By Richard Evans FoxSports
For James Blake, it was a real blast from the past. For Laura Davis, it was surprise and elation after she stepped in for the injured Victoria Azarenka. But for Madison Keys, it was a lost opportunity as she lost to Davis in the second round of the Sony Open after squandering three match points.
“It will take me a couple of days to get over this,” said the 18-year-old Keys, managing a wry smile as she talked about her 6-1, 5-7, 7-6 (7) loss to an opponent she knows as a friend, practice partner at Evert Tennis Academy and rival. “I was really nervous at the start and went for way too much; trying to end the points way too soon.”
In an extraordinary center-court duel that lasted 2 hours, 45 minutes, Keys turned it around from a set and 3-1 down and seemed to be heading for certain victory as she powered her way to 6-3 in the deciding tiebreaker after a forehand winner down the line followed by a backhand to the opposite corner had left Davis helpless.
“But I was remembering what had happened at the start of the match and got nervous again,” Keys admitted. “I wasn’t making the best decisions.”

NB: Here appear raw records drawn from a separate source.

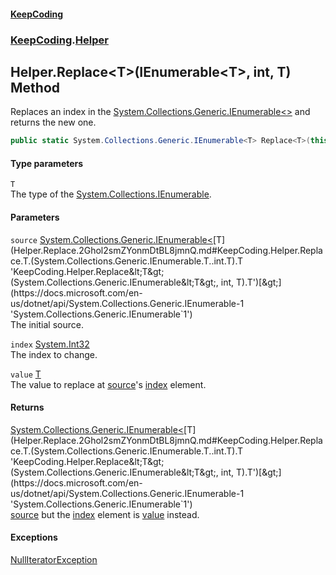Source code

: #### [KeepCoding](index.md 'index')
### [KeepCoding](KeepCoding.md 'KeepCoding').[Helper](Helper.md 'KeepCoding.Helper')
## Helper.Replace&lt;T&gt;(IEnumerable&lt;T&gt;, int, T) Method
Replaces an index in the [System.Collections.Generic.IEnumerable&lt;&gt;](https://docs.microsoft.com/en-us/dotnet/api/System.Collections.Generic.IEnumerable-1 'System.Collections.Generic.IEnumerable`1') and returns the new one.  
```csharp
public static System.Collections.Generic.IEnumerable<T> Replace<T>(this System.Collections.Generic.IEnumerable<T> source, int index, T value);
```
#### Type parameters
<a name='KeepCoding.Helper.Replace.T.(System.Collections.Generic.IEnumerable.T..int.T).T'></a>
`T`  
The type of the [System.Collections.IEnumerable](https://docs.microsoft.com/en-us/dotnet/api/System.Collections.IEnumerable 'System.Collections.IEnumerable').
  
#### Parameters
<a name='KeepCoding.Helper.Replace.T.(System.Collections.Generic.IEnumerable.T..int.T).source'></a>
`source` [System.Collections.Generic.IEnumerable&lt;](https://docs.microsoft.com/en-us/dotnet/api/System.Collections.Generic.IEnumerable-1 'System.Collections.Generic.IEnumerable`1')[T](Helper.Replace.2Ghol2smZYonmDtBL8jmnQ.md#KeepCoding.Helper.Replace.T.(System.Collections.Generic.IEnumerable.T..int.T).T 'KeepCoding.Helper.Replace&lt;T&gt;(System.Collections.Generic.IEnumerable&lt;T&gt;, int, T).T')[&gt;](https://docs.microsoft.com/en-us/dotnet/api/System.Collections.Generic.IEnumerable-1 'System.Collections.Generic.IEnumerable`1')  
The initial source.
  
<a name='KeepCoding.Helper.Replace.T.(System.Collections.Generic.IEnumerable.T..int.T).index'></a>
`index` [System.Int32](https://docs.microsoft.com/en-us/dotnet/api/System.Int32 'System.Int32')  
The index to change.
  
<a name='KeepCoding.Helper.Replace.T.(System.Collections.Generic.IEnumerable.T..int.T).value'></a>
`value` [T](Helper.Replace.2Ghol2smZYonmDtBL8jmnQ.md#KeepCoding.Helper.Replace.T.(System.Collections.Generic.IEnumerable.T..int.T).T 'KeepCoding.Helper.Replace&lt;T&gt;(System.Collections.Generic.IEnumerable&lt;T&gt;, int, T).T')  
The value to replace at [source](Helper.Replace.2Ghol2smZYonmDtBL8jmnQ.md#KeepCoding.Helper.Replace.T.(System.Collections.Generic.IEnumerable.T..int.T).source 'KeepCoding.Helper.Replace&lt;T&gt;(System.Collections.Generic.IEnumerable&lt;T&gt;, int, T).source')'s [index](Helper.Replace.2Ghol2smZYonmDtBL8jmnQ.md#KeepCoding.Helper.Replace.T.(System.Collections.Generic.IEnumerable.T..int.T).index 'KeepCoding.Helper.Replace&lt;T&gt;(System.Collections.Generic.IEnumerable&lt;T&gt;, int, T).index') element.
  
#### Returns
[System.Collections.Generic.IEnumerable&lt;](https://docs.microsoft.com/en-us/dotnet/api/System.Collections.Generic.IEnumerable-1 'System.Collections.Generic.IEnumerable`1')[T](Helper.Replace.2Ghol2smZYonmDtBL8jmnQ.md#KeepCoding.Helper.Replace.T.(System.Collections.Generic.IEnumerable.T..int.T).T 'KeepCoding.Helper.Replace&lt;T&gt;(System.Collections.Generic.IEnumerable&lt;T&gt;, int, T).T')[&gt;](https://docs.microsoft.com/en-us/dotnet/api/System.Collections.Generic.IEnumerable-1 'System.Collections.Generic.IEnumerable`1')  
[source](Helper.Replace.2Ghol2smZYonmDtBL8jmnQ.md#KeepCoding.Helper.Replace.T.(System.Collections.Generic.IEnumerable.T..int.T).source 'KeepCoding.Helper.Replace&lt;T&gt;(System.Collections.Generic.IEnumerable&lt;T&gt;, int, T).source') but the [index](Helper.Replace.2Ghol2smZYonmDtBL8jmnQ.md#KeepCoding.Helper.Replace.T.(System.Collections.Generic.IEnumerable.T..int.T).index 'KeepCoding.Helper.Replace&lt;T&gt;(System.Collections.Generic.IEnumerable&lt;T&gt;, int, T).index') element is [value](Helper.Replace.2Ghol2smZYonmDtBL8jmnQ.md#KeepCoding.Helper.Replace.T.(System.Collections.Generic.IEnumerable.T..int.T).value 'KeepCoding.Helper.Replace&lt;T&gt;(System.Collections.Generic.IEnumerable&lt;T&gt;, int, T).value') instead.
#### Exceptions
[NullIteratorException](NullIteratorException.md 'KeepCoding.Internal.NullIteratorException')  
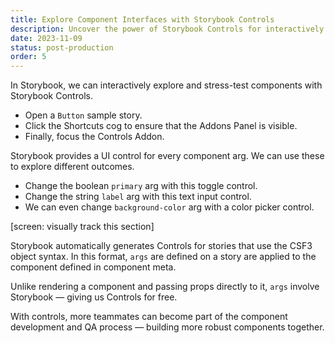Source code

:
 ```yaml
---
title: Explore Component Interfaces with Storybook Controls
description: Uncover the power of Storybook Controls for interactively stress-testing component interfaces. Deepen your understanding of component behavior with real-time, interactive updates, enabling a thorough exploration of component capabilities.
date: 2023-11-09
status: post-production
order: 5
---
```


In Storybook, we can interactively explore and stress-test components with Storybook Controls.

- Open a `Button` sample story.
- Click the Shortcuts cog to ensure that the Addons Panel is visible.
- Finally, focus the Controls Addon.

Storybook provides a UI control for every component arg.
We can use these to explore different outcomes.

- Change the boolean `primary` arg with this toggle control.
- Change the string `label` arg with this text input control.
- We can even change `background-color` arg with a color picker control.

[screen: visually track this section]

Storybook automatically generates Controls for stories that use the CSF3 object syntax.
In this format, `args` are defined on a story are applied to the component defined in component meta.

Unlike rendering a component and passing props directly to it, `args` involve Storybook — giving us Controls for free.

With controls, more teammates can become part of the component development and QA process — building more robust components together.
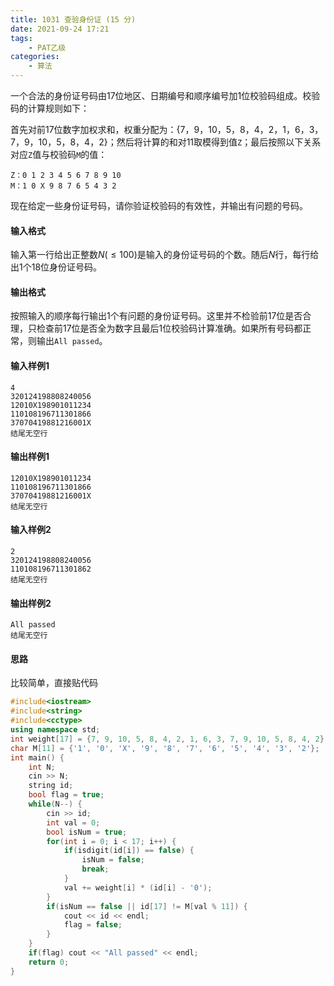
 ```yaml
---
title: 1031 查验身份证 (15 分)
date: 2021-09-24 17:21
tags:
    - PAT乙级
categories:
    - 算法
---
```


一个合法的身份证号码由17位地区、日期编号和顺序编号加1位校验码组成。校验码的计算规则如下：

首先对前17位数字加权求和，权重分配为：{7，9，10，5，8，4，2，1，6，3，7，9，10，5，8，4，2}；然后将计算的和对11取模得到值`Z`；最后按照以下关系对应`Z`值与校验码`M`的值：

```
Z：0 1 2 3 4 5 6 7 8 9 10
M：1 0 X 9 8 7 6 5 4 3 2
```

现在给定一些身份证号码，请你验证校验码的有效性，并输出有问题的号码。

#### 输入格式

输入第一行给出正整数$N(≤100)$是输入的身份证号码的个数。随后*N*行，每行给出1个18位身份证号码。

#### 输出格式

按照输入的顺序每行输出1个有问题的身份证号码。这里并不检验前17位是否合理，只检查前17位是否全为数字且最后1位校验码计算准确。如果所有号码都正常，则输出`All passed`。

#### 输入样例1

```in
4
320124198808240056
12010X198901011234
110108196711301866
37070419881216001X
结尾无空行
```

#### 输出样例1

```out
12010X198901011234
110108196711301866
37070419881216001X
结尾无空行
```

#### 输入样例2

```in
2
320124198808240056
110108196711301862
结尾无空行
```

#### 输出样例2

```out
All passed
结尾无空行
```

#### 思路

比较简单，直接贴代码

```c++
#include<iostream>
#include<string>
#include<cctype>
using namespace std;
int weight[17] = {7, 9, 10, 5, 8, 4, 2, 1, 6, 3, 7, 9, 10, 5, 8, 4, 2};
char M[11] = {'1', '0', 'X', '9', '8', '7', '6', '5', '4', '3', '2'};
int main() {
    int N;
    cin >> N;
    string id;
    bool flag = true;
    while(N--) {
        cin >> id;
        int val = 0;
        bool isNum = true;
        for(int i = 0; i < 17; i++) {
            if(isdigit(id[i]) == false) {
                isNum = false;
                break;
            }
            val += weight[i] * (id[i] - '0');
        }
        if(isNum == false || id[17] != M[val % 11]) {
            cout << id << endl;
            flag = false;
        }
    }
    if(flag) cout << "All passed" << endl;
    return 0;
}
```

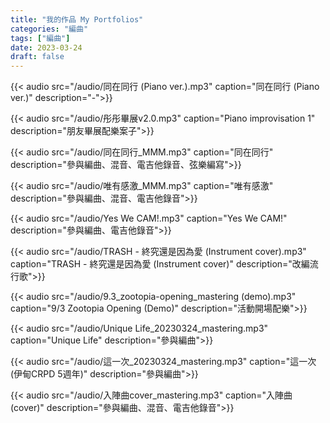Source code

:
 ```yaml
---
title: "我的作品 My Portfolios"
categories: "編曲"
tags: ["編曲"]
date: 2023-03-24
draft: false
---
```






{{< audio src="/audio/同在同行 (Piano ver.).mp3" caption="同在同行 (Piano ver.)" description="-">}}

{{< audio src="/audio/彤彤畢展v2.0.mp3" caption="Piano improvisation 1" description="朋友畢展配樂案子">}}

{{< audio src="/audio/同在同行_MMM.mp3" caption="同在同行" description="參與編曲、混音、電吉他錄音、弦樂編寫">}}

{{< audio src="/audio/唯有感激_MMM.mp3" caption="唯有感激" description="參與編曲、混音、電吉他錄音">}}

{{< audio src="/audio/Yes We CAM!.mp3" caption="Yes We CAM!" description="參與編曲、電吉他錄音">}}

{{< audio src="/audio/TRASH - 終究還是因為愛 (Instrument cover).mp3" caption="TRASH - 終究還是因為愛 (Instrument cover)" description="改編流行歌">}}

{{< audio src="/audio/9.3_zootopia-opening_mastering (demo).mp3" caption="9/3 Zootopia Opening (Demo)" 
description="活動開場配樂">}}

{{< audio src="/audio/Unique Life_20230324_mastering.mp3" caption="Unique Life" description="參與編曲">}}

{{< audio src="/audio/這一次_20230324_mastering.mp3" caption="這一次 (伊甸CRPD 5週年)" description="參與編曲">}}

{{< audio src="/audio/入陣曲cover_mastering.mp3" caption="入陣曲 (cover)" description="參與編曲、混音、電吉他錄音">}}


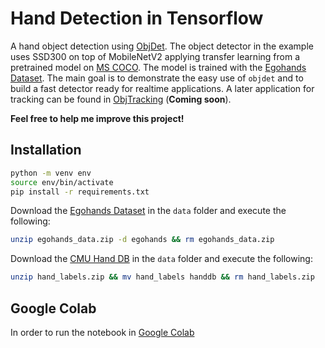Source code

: # Hand Detection in Tensorflow

A hand object detection using [ObjDet](https://github.com/mcherep/objdet). The object detector in the example uses SSD300 on top of MobileNetV2 applying transfer learning from a pretrained model on [MS COCO](http://cocodataset.org/#home). The model is trained with the [Egohands Dataset](http://vision.soic.indiana.edu/egohands_files/egohands_data.zip). The main goal is to demonstrate the easy use of `objdet` and to build a fast detector ready for realtime applications. A later application for tracking can be found in [ObjTracking](https://github.com/mcherep/objtracking) (**Coming soon**).

**Feel free to help me improve this project!**

## Installation

```bash
python -m venv env
source env/bin/activate
pip install -r requirements.txt
```

Download the [Egohands Dataset](http://vision.soic.indiana.edu/egohands_files/egohands_data.zip) in the `data` folder and execute the following:

```bash
unzip egohands_data.zip -d egohands && rm egohands_data.zip
```

Download the [CMU Hand DB](http://domedb.perception.cs.cmu.edu/panopticDB/hands/hand_labels.zip) in the `data` folder and execute the following:

```bash
unzip hand_labels.zip && mv hand_labels handdb && rm hand_labels.zip
```

## Google Colab

In order to run the notebook in [Google Colab](https://colab.research.google.com/github/)
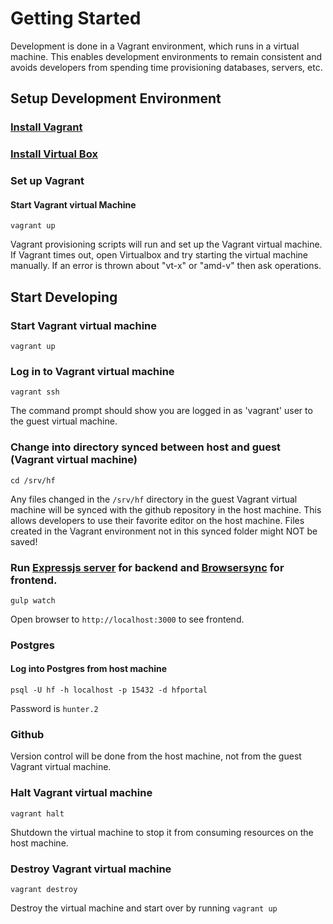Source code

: # Getting Started
Development is done in a Vagrant environment, which runs in a virtual machine.
This enables development environments to remain consistent and avoids developers
from spending time provisioning databases, servers, etc.

## Setup Development Environment
### [Install Vagrant](https://www.vagrantup.com/)

### [Install Virtual Box](https://www.virtualbox.org/)

### Set up Vagrant
#### Start Vagrant virtual Machine
```
vagrant up
```
Vagrant provisioning scripts will run and set up the Vagrant virtual machine.
If Vagrant times out, open Virtualbox and try starting the virtual machine manually.
If an error is thrown about "vt-x" or "amd-v" then ask operations.

## Start Developing
### Start Vagrant virtual machine
```
vagrant up
```

### Log in to Vagrant virtual machine
```
vagrant ssh
```
The command prompt should show you are logged in as 'vagrant' user to the guest virtual machine.

### Change into directory synced between host and guest (Vagrant virtual machine)
```
cd /srv/hf
```
Any files changed in the `/srv/hf` directory in the guest Vagrant virtual machine
will be synced with the github repository in the host machine. This allows developers to 
use their favorite editor on the host machine. Files created in the Vagrant environment
not in this synced folder might NOT be saved!

### Run [Expressjs server](http://expressjs.com/) for backend and [Browsersync](https://www.browsersync.io/) for frontend.
```
gulp watch
```
Open browser to `http://localhost:3000` to see frontend.

### Postgres
#### Log into Postgres from host machine
```
psql -U hf -h localhost -p 15432 -d hfportal
```
Password is `hunter.2`

### Github
Version control will be done from the host machine, not from the guest Vagrant virtual machine.

### Halt Vagrant virtual machine
```
vagrant halt
```
Shutdown the virtual machine to stop it from consuming resources on the host machine.

### Destroy Vagrant virtual machine
```
vagrant destroy
```
Destroy the virtual machine and start over by running `vagrant up`
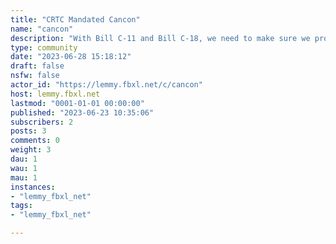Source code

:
 ```yaml
---
title: "CRTC Mandated Cancon" 
name: "cancon"
description: "With Bill C-11 and Bill C-18, we need to make sure we promote Canadian content before the CRTC comes in and mandates we do, but we also need to make sure not to utilize any establishment news sources because I can't afford to pay big media companies for hyperlinks on an internet website.I'm sure we'll have a lot of positive things to say about the ruling regime that passed those laws regulating the internet."
type: community
date: "2023-06-28 15:18:12"
draft: false
nsfw: false
actor_id: "https://lemmy.fbxl.net/c/cancon"
host: lemmy.fbxl.net
lastmod: "0001-01-01 00:00:00"
published: "2023-06-23 10:35:06"
subscribers: 2
posts: 3
comments: 0
weight: 3
dau: 1
wau: 1
mau: 1
instances:
- "lemmy_fbxl_net"
tags: 
- "lemmy_fbxl_net"

---
```

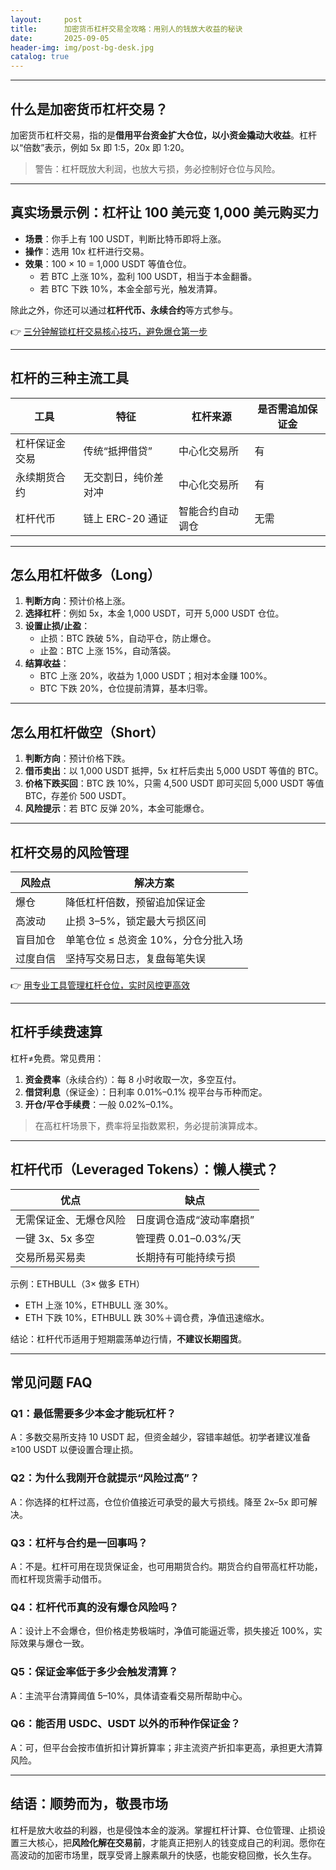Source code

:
 ```yaml
---
layout:     post
title:      加密货币杠杆交易全攻略：用别人的钱放大收益的秘诀
date:       2025-09-05
header-img: img/post-bg-desk.jpg
catalog: true
---
```


---

## 什么是加密货币杠杆交易？

加密货币杠杆交易，指的是**借用平台资金扩大仓位，以小资金撬动大收益**。杠杆以“倍数”表示，例如 5x 即 1:5，20x 即 1:20。

> 警告：杠杆既放大利润，也放大亏损，务必控制好仓位与风险。

---

## 真实场景示例：杠杆让 100 美元变 1,000 美元购买力

- **场景**：你手上有 100 USDT，判断比特币即将上涨。
- **操作**：选用 10x 杠杆进行交易。
- **效果**：100 × 10 = 1,000 USDT 等值仓位。
  - 若 BTC 上涨 10%，盈利 100 USDT，相当于本金翻番。
  - 若 BTC 下跌 10%，本金全部亏光，触发清算。

除此之外，你还可以通过**杠杆代币、永续合约**等方式参与。

👉 [三分钟解锁杠杆交易核心技巧，避免爆仓第一步](https://okxdog.com/)

---

## 杠杆的三种主流工具

| 工具 | 特征 | 杠杆来源 | 是否需追加保证金 |
|---|---|---|---|
| 杠杆保证金交易 | 传统“抵押借贷” | 中心化交易所 | 有 |
| 永续期货合约 | 无交割日，纯价差对冲 | 中心化交易所 | 有 |
| 杠杆代币 | 链上 ERC-20 通证 | 智能合约自动调仓 | 无需 |

---

## 怎么用杠杆做多（Long）

1. **判断方向**：预计价格上涨。
2. **选择杠杆**：例如 5x，本金 1,000 USDT，可开 5,000 USDT 仓位。
3. **设置止损/止盈**：
   - 止损：BTC 跌破 5%，自动平仓，防止爆仓。
   - 止盈：BTC 上涨 15%，自动落袋。
4. **结算收益**：
   - BTC 上涨 20%，收益为 1,000 USDT；相对本金赚 100%。
   - BTC 下跌 20%，仓位提前清算，基本归零。

---

## 怎么用杠杆做空（Short）

1. **判断方向**：预计价格下跌。
2. **借币卖出**：以 1,000 USDT 抵押，5x 杠杆后卖出 5,000 USDT 等值的 BTC。
3. **价格下跌买回**：BTC 跌 10%，只需 4,500 USDT 即可买回 5,000 USDT 等值 BTC，存差价 500 USDT。
4. **风险提示**：若 BTC 反弹 20%，本金可能爆仓。

---

## 杠杆交易的风险管理

| 风险点 | 解决方案 |
|---|---|
| 爆仓 | 降低杠杆倍数，预留追加保证金 |
| 高波动 | 止损 3–5%，锁定最大亏损区间 |
| 盲目加仓 | 单笔仓位 ≤ 总资金 10%，分仓分批入场 |
| 过度自信 | 坚持写交易日志，复盘每笔失误 |

👉 [用专业工具管理杠杆仓位，实时风控更高效](https://okxdog.com/)

---

## 杠杆手续费速算

杠杆≠免费。常见费用：

1. **资金费率**（永续合约）：每 8 小时收取一次，多空互付。
2. **借贷利息**（保证金）：日利率 0.01%–0.1% 视平台与币种而定。
3. **开仓/平仓手续费**：一般 0.02%–0.1%。

> 在高杠杆场景下，费率将呈指数累积，务必提前演算成本。

---

## 杠杆代币（Leveraged Tokens）：懒人模式？

| 优点 | 缺点 |
|---|---|
| 无需保证金、无爆仓风险 | 日度调仓造成“波动率磨损” |
| 一键 3x、5x 多空 | 管理费 0.01–0.03%/天 |
| 交易所易买易卖 | 长期持有可能持续亏损 |

示例：ETHBULL（3× 做多 ETH）
- ETH 上涨 10%，ETHBULL 涨 30%。
- ETH 下跌 10%，ETHBULL 跌 30%＋调仓费，净值迅速缩水。

结论：杠杆代币适用于短期震荡单边行情，**不建议长期囤货**。

---

## 常见问题 FAQ

### Q1：最低需要多少本金才能玩杠杆？
A：多数交易所支持 10 USDT 起，但资金越少，容错率越低。初学者建议准备 ≥100 USDT 以便设置合理止损。

### Q2：为什么我刚开仓就提示“风险过高”？
A：你选择的杠杆过高，仓位价值接近可承受的最大亏损线。降至 2x–5x 即可解决。

### Q3：杠杆与合约是一回事吗？
A：不是。杠杆可用在现货保证金，也可用期货合约。期货合约自带高杠杆功能，而杠杆现货需手动借币。

### Q4：杠杆代币真的没有爆仓风险吗？
A：设计上不会爆仓，但价格走势极端时，净值可能逼近零，损失接近 100%，实际效果与爆仓一致。

### Q5：保证金率低于多少会触发清算？
A：主流平台清算阈值 5–10%，具体请查看交易所帮助中心。

### Q6：能否用 USDC、USDT 以外的币种作保证金？
A：可，但平台会按市值折扣计算折算率；非主流资产折扣率更高，承担更大清算风险。

---

## 结语：顺势而为，敬畏市场

杠杆是放大收益的利器，也是侵蚀本金的漩涡。掌握杠杆计算、仓位管理、止损设置三大核心，把**风险化解在交易前**，才能真正把别人的钱变成自己的利润。愿你在高波动的加密市场里，既享受肾上腺素飙升的快感，也能安稳回撤，长久生存。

A poor forehand that thumped into the net off a short return cost Keys the first match point and two more errors allowed Davis to level at 6-6. Then, having saved one match point herself, Keys double-faulted to give Davis another and promptly ballooned a forehand over the baseline. In a flash, victory had turned into defeat.
“I was pretty tired in the third set, but I’m sure she was, too,” an elated Davis said. “But she played really, really aggressive and kind of took me out of my comfort zone. I’m a grinder and good baseliner; she likes to keep the points short — big serve, big forehand. She kind of plays like a guy.”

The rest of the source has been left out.